Reading myFigarothe other day—as I hope I need not state it is my custom devoutly to do—I came upon the following passage in the review of a book called "Psychopathy; or, the True Healing Art. By Joseph Ashman. London: Burns, Southampton Row. We have not the pleasure of being personally acquainted with Joseph Ashman, and we fear that the loss is ours. Judging him through the medium of his book, he must, indeed, be a rara avis.... The one great thing," it went on to say, "that Joseph Ashman wants the world to know is, that he cures disease by very simple means. And all that the world wants to know from Joseph Ashman is, Are these cures real—are his statements facts? Why, then, does not Joseph content himself with his facts? He has plenty of them. Here is one:—'Seeing one day a cabman with a swollen face standing by a police-court ready to prosecute a man who had assaulted him, I asked if, on condition I healed him, he would forgive his adversary.

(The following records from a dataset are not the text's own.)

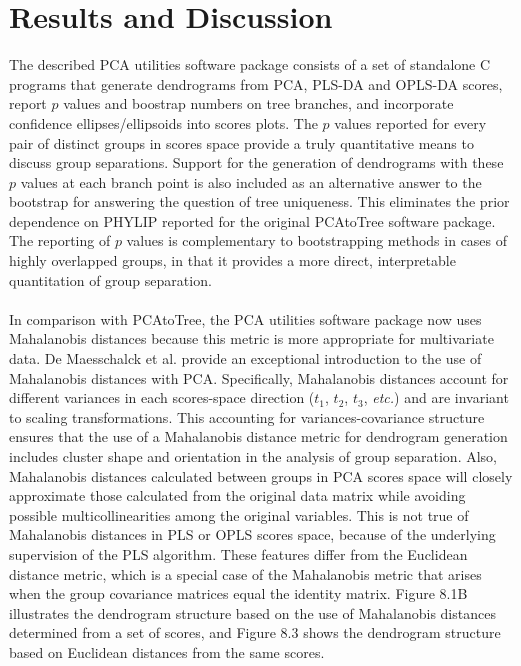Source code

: \section{Results and Discussion}

\begin{doublespace}
The described PCA utilities software package consists of a set of standalone
C programs that generate dendrograms from PCA, PLS-DA and OPLS-DA scores,
report $p$ values and boostrap numbers on tree branches, and incorporate
confidence ellipses/ellipsoids into scores plots. The $p$ values reported for
every pair of distinct groups in scores space provide a truly quantitative
means to discuss group separations. Support for the generation of dendrograms
with these $p$ values at each branch point is also included as an alternative
answer to the bootstrap for answering the question of tree uniqueness. This
eliminates the prior dependence on PHYLIP \cite{retief:mmbio2000}
reported for the original PCAtoTree \cite{werth:abio2010} software
package. The reporting of $p$ values is complementary to bootstrapping methods
in cases of highly overlapped groups, in that it provides a more direct,
interpretable quantitation of group separation.
\\\\
In comparison with PCAtoTree, the PCA utilities software package now uses
Mahalanobis distances because this metric is more appropriate for multivariate
data. De Maesschalck et al. \cite{demaesschalck:cils2000} provide an
exceptional introduction to the use of Mahalanobis distances with PCA.
Specifically, Mahalanobis distances account for different variances in each
scores-space direction ($t_1$, $t_2$, $t_3$, \emph{etc.}) and are invariant
to scaling transformations. This accounting for variances-covariance structure
ensures that the use of a Mahalanobis distance metric for dendrogram generation
includes cluster shape and orientation in the analysis of group separation.
Also, Mahalanobis distances calculated between groups in PCA scores space will
closely approximate those calculated from the original data matrix while
avoiding possible multicollinearities among the original variables. This is
not true of Mahalanobis distances in PLS or OPLS scores space, because of the
underlying supervision of the PLS algorithm. These features differ from the
Euclidean distance metric, which is a special case of the Mahalanobis metric
that arises when the group covariance matrices equal the identity matrix.
Figure 8.1B illustrates the dendrogram structure based on the use of
Mahalanobis distances determined from a set of scores, and Figure 8.3 shows the
dendrogram structure based on Euclidean distances from the same scores.
\end{doublespace}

He replied that he would, and we accordingly got into his cab together. Bringing out the magnetized carte, I told him to look at it,and at the same time made a few motions over the swelling with my hand. I then left him feeling much better, and returned in an hour's time, when I found him taking a glass of beer with his antagonist, whom he had forgiven.'"

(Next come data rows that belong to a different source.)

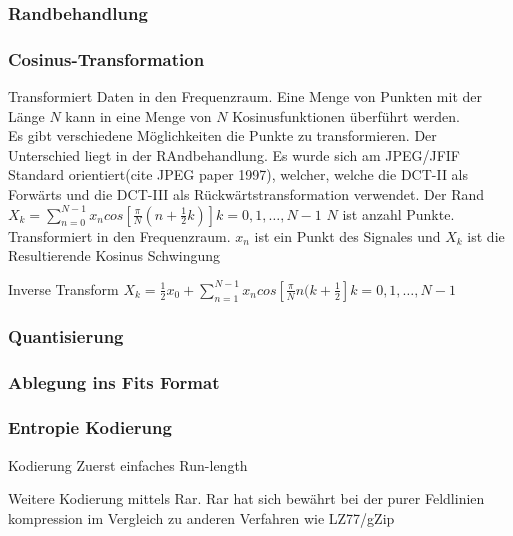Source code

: \subsubsection{Randbehandlung} \label{konzept:loesung1:randbehandlung}

\subsubsection{Cosinus-Transformation} \label{konzept:loesung1:kosinus}
Transformiert Daten in den Frequenzraum. Eine Menge von Punkten mit der Länge $N$ kann in eine Menge von $N$ Kosinusfunktionen überführt werden.\\
Es gibt verschiedene Möglichkeiten die Punkte zu transformieren. Der Unterschied liegt in der RAndbehandlung. Es wurde sich am JPEG/JFIF Standard orientiert(cite JPEG paper 1997), welcher, welche die DCT-II als Forwärts und die DCT-III als Rückwärtstransformation verwendet.
Der Rand
$X_k = \sum_{n=0}^{N-1}x_n cos[\frac{\pi}{N}(n+\frac{1}{2}k)]
 k= 0,1,\ldots,N-1$
$N$ ist anzahl Punkte. Transformiert in den Frequenzraum. $x_n$ ist ein Punkt des Signales und $X_k$ ist die Resultierende Kosinus Schwingung%

Inverse Transform
$X_k = \frac{1}{2}x_0 + \sum_{n=1}^{N-1}x_n cos[\frac{\pi}{N}n(k+\frac{1}{2}]  k= 0,1,\ldots,N-1$

\subsubsection{Quantisierung}

\subsubsection{Ablegung ins Fits Format}

\subsubsection{Entropie Kodierung}\label{konzept:loesung1:kodierung}
Kodierung
	Zuerst einfaches Run-length

	Weitere Kodierung mittels Rar.
		Rar hat sich bewährt bei der purer Feldlinien kompression im Vergleich zu anderen Verfahren wie LZ77/gZip





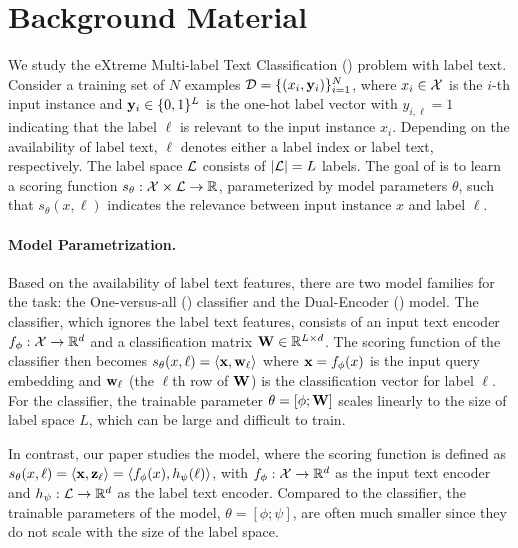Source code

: \vspace{-.9em}
\section{Background Material}
\label{sec:background}

\vspace{-.4em}
We study the eXtreme Multi-label Text Classification (\XMC) problem with label text.
Consider a training set of $N$ examples ${\mathcal{D}}=\{ (x_i, {\mathbf{y}}_i) \}_{i=1}^N$,
where $x_i \in {\mathcal{X}}$ is the $i$-th input instance and ${\mathbf{y}}_i \in \{0, 1\}^L$ is the one-hot label vector with $y_{i,\ell}=1$ indicating that the label $\ell$ is relevant to the input instance $x_i$.
Depending on the availability of label text, $\ell$ denotes either a label index or label text, respectively.
The label space ${\mathcal{L}}$ consists of $|{\mathcal{L}}|=L$ labels.
The goal of \XMC is to learn a scoring function $s_{\theta}: {\mathcal{X}} \times {\mathcal{L}} \rightarrow {\mathbb{R}}$, parameterized by model parameters $\theta$, such that $s_{\theta}(x, \ell)$ indicates the relevance between input instance $x$ and label $\ell$.

\vspace{-.5em}
\paragraph{Model Parametrization.}
Based on the availability of label text features, there are two model families for the \XMC task: the One-versus-all (\OVA) classifier and the Dual-Encoder (\DE) model.
The \OVA classifier, which ignores the label text features, consists of an input text encoder $f_{\phi}: {\mathcal{X}} \rightarrow {\mathbb{R}}^d$ and a classification matrix ${\mathbf{W}} \in {\mathbb{R}}^{L \times d}$. 
The scoring function of the \OVA classifier then becomes $s_{\theta}(x,\ell)=\langle {\mathbf{x}} , {\mathbf{w}}_\ell \rangle$ where ${\mathbf{x}} = f_{\phi}(x)$ is the input query embedding and ${\mathbf{w}}_\ell$ (the $\ell$th row of ${\mathbf{W}}$) is the classification vector for label $\ell$.
For the \OVA classifier, the trainable parameter $\theta=[\phi; {\mathbf{W}}]$ scales linearly to the size of label space $L$, which can be large and difficult to train.

In contrast, our paper studies the \DE model, where the scoring function is defined as $s_{\theta}(x, \ell) = \langle {\mathbf{x}}, {\mathbf{z}}_\ell \rangle = \langle f_\phi(x), h_\psi(\ell) \rangle$, with $f_\phi: {\mathcal{X}} \rightarrow {\mathbb{R}}^d$ as the input text encoder and $h_\psi: {\mathcal{L}} \rightarrow {\mathbb{R}}^d$ as the label text encoder. 
Compared to the \OVA classifier, the trainable parameters of the \DE model, $\theta=[\phi; \psi]$, are often much smaller since they do not scale with the size of the label space.


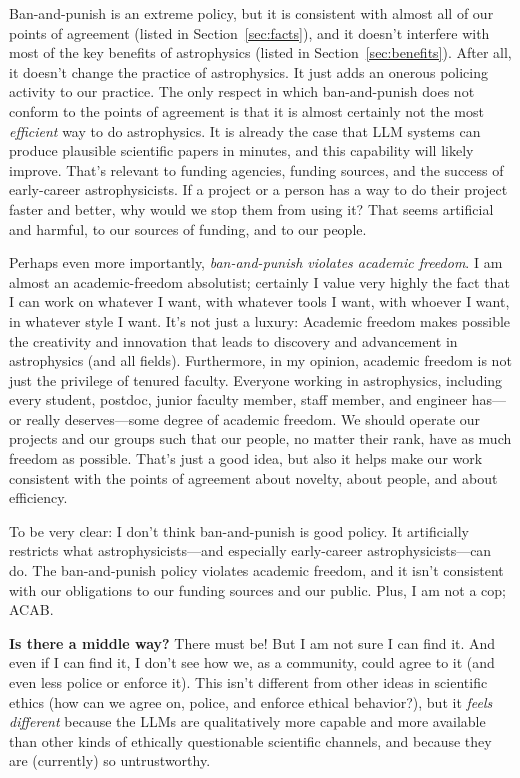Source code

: \documentclass{article}
\newcommand{\sectionname}{Section}
\newcommand{\secref}[1]{\sectionname~\ref{#1}}
\newcommand{\paragraphskip}{\medskip}
\renewcommand{\paragraph}[1]{\par\paragraphskip\noindent\textbf{#1}}
\begin{document}
Ban-and-punish is an extreme policy, but it is consistent with almost all of our points of agreement (listed in \secref{sec:facts}), and it doesn't interfere with most of the key benefits of astrophysics (listed in \secref{sec:benefits}).
After all, it doesn't change the practice of astrophysics.
It just adds an onerous policing activity to our practice.
The only respect in which ban-and-punish does not conform to the points of agreement is that it is almost certainly not the most \emph{efficient} way to do astrophysics.
It is already the case that LLM systems can produce plausible scientific papers in minutes, and this capability will likely improve.
That's relevant to funding agencies, funding sources, and the success of early-career astrophysicists.
If a project or a person has a way to do their project faster and better, why would we stop them from using it?
That seems artificial and harmful, to our sources of funding, and to our people.

Perhaps even more importantly, \emph{ban-and-punish violates academic freedom}.
I am almost an academic-freedom absolutist; certainly I value very highly the fact that I can work on whatever I want, with whatever tools I want, with whoever I want, in whatever style I want.
It's not just a luxury:
Academic freedom makes possible the creativity and innovation that leads to discovery and advancement in astrophysics (and all fields).
Furthermore, in my opinion, academic freedom is not just the privilege of tenured faculty.
Everyone working in astrophysics, including every student, postdoc, junior faculty member, staff member, and engineer has---or really deserves---some degree of academic freedom.
We should operate our projects and our groups such that our people, no matter their rank, have as much freedom as possible.
That's just a good idea, but also it helps make our work consistent with the points of agreement about novelty, about people, and about efficiency.

To be very clear: I don't think ban-and-punish is good policy.
It artificially restricts what astrophysicists---and especially early-career astrophysicists---can do.
The ban-and-punish policy violates academic freedom, and it isn't consistent with our obligations to our funding sources and our public.
Plus, I am not a cop; ACAB.

\paragraph{Is there a middle way?}
There must be!
But I am not sure I can find it.
And even if I can find it, I don't see how we, as a community, could agree to it (and even less police or enforce it).
This isn't different from other ideas in scientific ethics (how can we agree on, police, and enforce ethical behavior?),
but it \emph{feels different} because the LLMs are qualitatively more capable and more available than other kinds of ethically questionable scientific channels, and because they are (currently) so untrustworthy.
\end{document}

Now as the one pursuit and end of my present existence is the discovery of raræ aves, I need not say I at once took up the clue herein afforded, and went in pursuit of Joseph Ashman. I found not only him but his institution, for Mr. Ashman does not work single-handed. It is in the Marylebone Road, almost opposite the Yorkshire Stingo; and is most modest and unpretending in its outward semblance, being situated in one of those semi-rustic houses so indicative of suburban London, down an overstocked garden, into which you enter by means of a blistered iron gate, painted violently green, and swinging heavily on its hinges. Down a vista of decrepit dahlias one sped to the portal, alongside which was a trio of bell-handles, one above the other, showing that the Psychopathic Institution did not occupy the whole even of that modest domicile. I always approach these manifold bells with considerable diffidence, conscious that I must inevitably ring the wrong one; so, on this occasion, I rang none at all, but knocked a faint double knock on the knocker by way of compromise—very faint, indeed, lest I should disturb any patients who were being "psychopathized." While I waited I had leisure to observe that hidden amongthe dahlias, and thatched over as it were with a superannuated costermonger's barrow, was a double perambulator, which set me calculating the probabilities of Mr. Ashman being a family man.
The door was opened before I had settled the point to my own mental satisfaction, by a short, cheery-looking man, with long, straight flaxen hair flowing down over the shoulders of his black frock-coat, a beard a few shades lighter, and a merry twinkling eye, which looked more sympathetic than psychopathic, and I should think was calculated to do patients good directly it lighted on them. He looked as much as to ask whether I was psychopathically wrong, when I informed him that I had not come as a patient, but simply to inspect his institution if he would permit me. The permission was at once accorded. "We are hard at work," he said, as he ushered me into the front parlour; "but come in and see what we are about."
A man who looked like a respectable artisan was sitting at the table; and a second, in his shirt sleeves, was astride of a chair in what appeared to be rather an idiotic ride-a-cock-horse-to-Banbury-Cross fashion, and Mr. Ashman was pinching him and prodding him as butchers do fat animals at the Smithfield Show.
"That there gentleman," said Mr. Ashman, in a broad provincial dialect, "couldn't get astride that chair when he come here half-an-hour ago. How d'ye feel now, sir?"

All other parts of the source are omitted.